BFI Flare is an LGBT film festival, which means the films programmed for the event have themes/narratives/characters that explore sexualities that aren’t heterosexual and genders that aren’t cis gender. I do think it’s so important to dedicate festivals to those who are usually under represented on screen to get their voices heard.
BFI Flare Film Festival
I arrived in London after mega-bussing it from Manchester bright and early on the last Friday of the festival. Then, I made my way to the BFI Southbank centre where the entire festival was taking place. It was an absolutely gorgeous spring day, but I was rather looking forward escaping the sun in some dark rooms with heaps of strangers. Not in a weird way. I watched 3 films on the Friday, because I am never attempting 4 again after Berlinale Film Festival. And then I watched one on the Saturday before I took a quick trip up The Shard and got my train back to Manchester.

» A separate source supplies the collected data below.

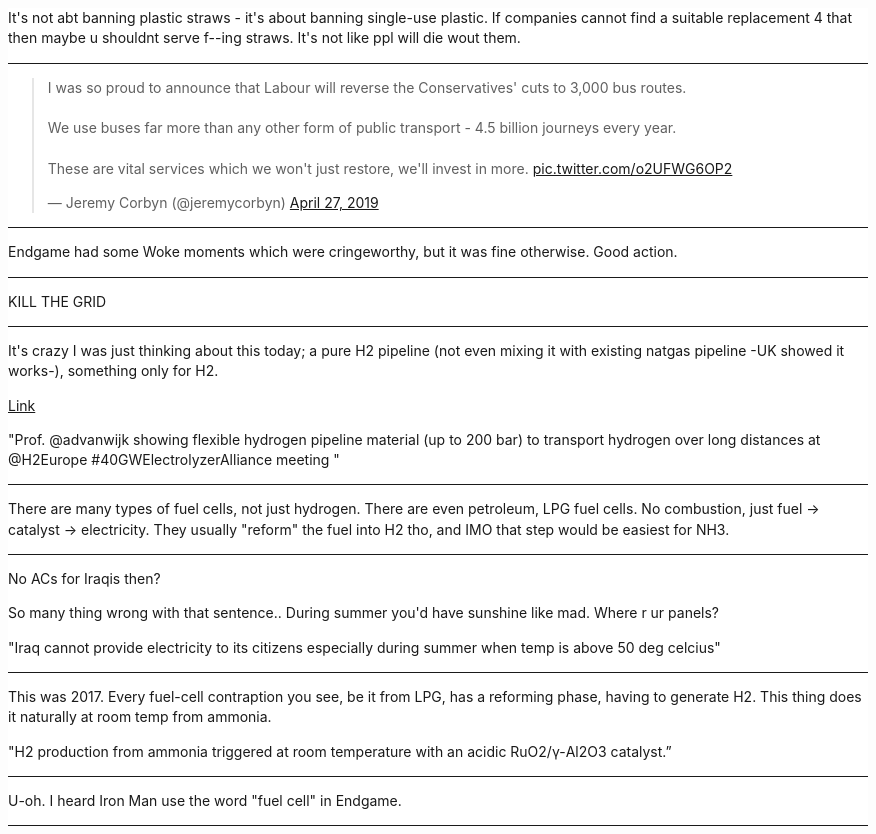 It's not abt banning plastic straws - it's about banning single-use plastic. If companies cannot find a suitable replacement 4 that then maybe u shouldnt serve f--ing straws. It's not like ppl will die wout them.

---

<blockquote class="twitter-tweet" data-lang="en"><p lang="en" dir="ltr">I was so proud to announce that Labour will reverse the Conservatives&#39; cuts to 3,000 bus routes.<br><br>We use buses far more than any other form of public transport - 4.5 billion journeys every year.<br><br>These are vital services which we won&#39;t just restore, we&#39;ll invest in more. <a href="https://t.co/o2UFWG6OP2">pic.twitter.com/o2UFWG6OP2</a></p>&mdash; Jeremy Corbyn (@jeremycorbyn) <a href="https://twitter.com/jeremycorbyn/status/1122027094320353280?ref_src=twsrc%5Etfw">April 27, 2019</a></blockquote>
<script async src="https://platform.twitter.com/widgets.js" charset="utf-8"></script>

---

Endgame had some Woke moments which were cringeworthy, but it was fine otherwise. Good action.

---

KILL THE GRID

---

It's crazy I was just thinking about this today; a pure H2 pipeline (not even mixing it with existing natgas pipeline -UK showed it works-), something only for H2.

[Link](https://twitter.com/H2Europe/status/1121735566788374528)

"Prof. @advanwijk showing flexible hydrogen pipeline material (up to 200 bar) to transport hydrogen over long distances at @H2Europe #40GWElectrolyzerAlliance meeting "

---

There are many types of fuel cells, not just hydrogen. There are even petroleum, LPG fuel cells. No combustion, just fuel -> catalyst -> electricity. They usually "reform" the fuel into H2 tho, and IMO that step would be easiest for NH3.

---

No ACs for Iraqis then?

So many thing wrong with that sentence.. During summer you'd have sunshine like mad. Where r ur panels?

"Iraq cannot provide electricity to its citizens especially during summer when temp is above 50 deg celcius"

---

This was 2017. Every fuel-cell contraption you see, be it from LPG, has a reforming phase, having to generate H2. This thing does it naturally at room temp from ammonia.

"H2 production from ammonia triggered at room temperature with an acidic RuO2/γ-Al2O3 catalyst.”

---

U-oh. I heard Iron Man use the word "fuel cell" in Endgame.

---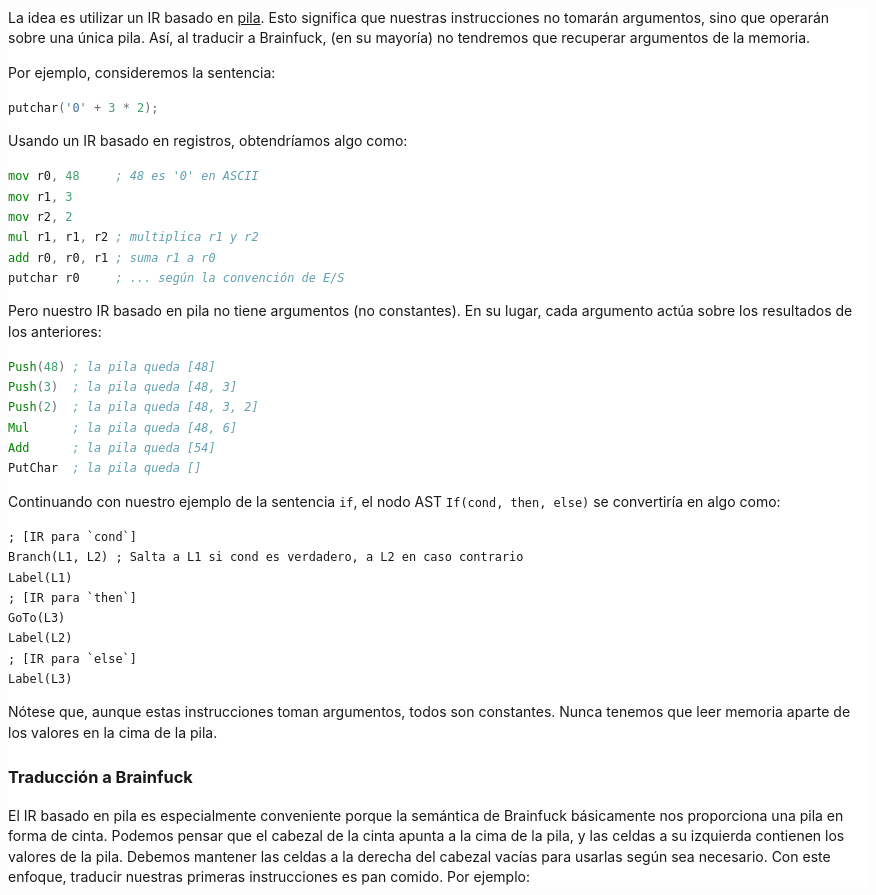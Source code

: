 La idea es utilizar un IR basado en [pila](https://es.wikipedia.org/wiki/Pila_(inform%C3%A1tica)). Esto significa que nuestras instrucciones no tomarán argumentos, sino que operarán sobre una única pila. Así, al traducir a Brainfuck, (en su mayoría) no tendremos que recuperar argumentos de la memoria.

Por ejemplo, consideremos la sentencia:

```c
putchar('0' + 3 * 2);
```

Usando un IR basado en registros, obtendríamos algo como:

```asm
mov r0, 48     ; 48 es '0' en ASCII
mov r1, 3
mov r2, 2
mul r1, r1, r2 ; multiplica r1 y r2
add r0, r0, r1 ; suma r1 a r0
putchar r0     ; ... según la convención de E/S
```

Pero nuestro IR basado en pila no tiene argumentos (no constantes). En su lugar, cada argumento actúa sobre los resultados de los anteriores:

```asm
Push(48) ; la pila queda [48]
Push(3)  ; la pila queda [48, 3]
Push(2)  ; la pila queda [48, 3, 2]
Mul      ; la pila queda [48, 6]
Add      ; la pila queda [54]
PutChar  ; la pila queda []
```

Continuando con nuestro ejemplo de la sentencia `if`, el nodo AST `If(cond, then, else)` se convertiría en algo como:

```ir
; [IR para `cond`]
Branch(L1, L2) ; Salta a L1 si cond es verdadero, a L2 en caso contrario
Label(L1)
; [IR para `then`]
GoTo(L3)
Label(L2)
; [IR para `else`]
Label(L3)
```

Nótese que, aunque estas instrucciones toman argumentos, todos son constantes. Nunca tenemos que leer memoria aparte de los valores en la cima de la pila.

### Traducción a Brainfuck

El IR basado en pila es especialmente conveniente porque la semántica de Brainfuck básicamente nos proporciona una pila en forma de cinta. Podemos pensar que el cabezal de la cinta apunta a la cima de la pila, y las celdas a su izquierda contienen los valores de la pila. Debemos mantener las celdas a la derecha del cabezal vacías para usarlas según sea necesario. Con este enfoque, traducir nuestras primeras instrucciones es pan comido. Por ejemplo:


[^Bohm]: Con un poco de ayuda de [Bohm](https://es.wikipedia.org/wiki/P%E2%80%B2%E2%80%B2).
[^C99]: Recomendaría encarecidamente a cualquiera que no lo haya hecho que examine detenidamente la gramática de C, o que al menos consulte la referencia de Microsoft sobre C (o el Estándar de C, aunque esto no es para los débiles de corazón). C está lleno de peculiaridades interesantes que de otro modo podrías nunca encontrar, y si hay algo que construir un compilador te obliga a hacer, es a aprender tu lenguaje de verdad, de manera profunda.
[^translations]: "Directo" no significa "simple"; intenta implementar operaciones bit a bit sin multiplicación o división. Incluso las comparaciones de números sin signo son altamente complejas. Si te interesa, puedes consultar [estos ejemplos](https://esolangs.org/wiki/Brainfuck_algorithms) como inspiración.
[^caveat]: Para poder hacer esto de forma segura, debemos asegurarnos de que siempre que veamos el código para una operación bit a bit (por ejemplo), realmente solo calcule un valor, sin efectos secundarios. Esto significa que debemos estar seguros de que todas las celdas de memoria que ese fragmento de código podría leer tienen los valores que esperamos. Podemos lograr esto haciendo que estas instrucciones limpien toda la memoria que necesiten antes de utilizar cualquier parte de ella.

Here are all the films I watched…
Closet Monster (2015)
This was my most anticipated film. Purely because I’d heard Isabella Rossellini was voicing a hamster. A real life hamster. The film was about a boy called Oscar who witnessed a gay man murdered in an act of hate crime. And, being gay himself, how that event affected him and his everyday struggles as a gay man. The film also included some surreal meta elements. Hence the talking hamster.
In the Q&A, the director was explaining how he got Rossellini on board and that he went to visit her on her farm in upstate New York. Apparently, she has a wall of taxidermy puppy heads that David Lynch gave to her as a present when they were dating. As you do. I don’t know if I could really say I ‘liked’ the film as it was quite unsettling and heartbreaking at some moments. But it was so interesting and the ideas were different to what you would see in any old film. Which, is the point of the festival!
Like You Mean It (2015)
The great thing about small film festivals is that the directors and other crew/actors involved in the project are likely to attend the festival for a Q&A after the film. This was the case with Closet Monster and Like You Mean It too. This film was much more realistic than Closet Monster as it focused on the nuances and small details that led up to a gay couple breaking up. The director was also one half of the couple. It was a very well written and honest script. And they were so fit. That’s not important but, well, it kind of is.
Carmin Tropical (2014)
This was an absolutely beautiful film and the only film I saw which featured a transgender character. Or at least had transgender themes. Technically, Carmin is a ‘Mexican Muxe’ which is a term to describe a person who is physically male but dresses and acts like a woman in certain parts of Mexico. They do not identify as male or female, but as a ‘third gender.’ This was very interesting and educational to me on its own, but then Carmin goes back to her village of Oaxaca to investigate the murder of her friend Daniella.
The thing I loved most about this film was that the narrative didn’t need to include a non-conforming gender character. You could have had someone who was sick of village life, move away, only to come back out of necessity and endure the struggles that come with that. The fact the main character was Mexican muxe just gave the film more credibility.
The Girl King (2015)
My first, and only, lesbian and period film of the festival was this one. As the BFI programmer stated before the screening, ‘I like my period films to have lesbians in them.’ I’m not as picky about my period films. But I will agree that it does make them more interesting. Based on real life Queen Kristina of Sweden, the film follows her rise to power and her relationship with one of her Lady’s maids. It was an entertaining film but I can’t quite work out if it was supposed to be as stylised and melodramatic as it seemed.
I thoroughly recommend attending the BFI Flare Film Festival next year if you get a chance. It’s a fantastic, intimate festival all under one roof and not as busy as some of the others but just as professionally executed. I bought my tickets online as soon as Non-Member booking opened and all of my choices were still available. Although, I didn’t attend any of the parties or events, with plenty of the screenings including Q&As I felt I still got the whole festival experience.
Have you ever been to the BFI Flare film festival before? Have you any other UK film festival recommendations for me?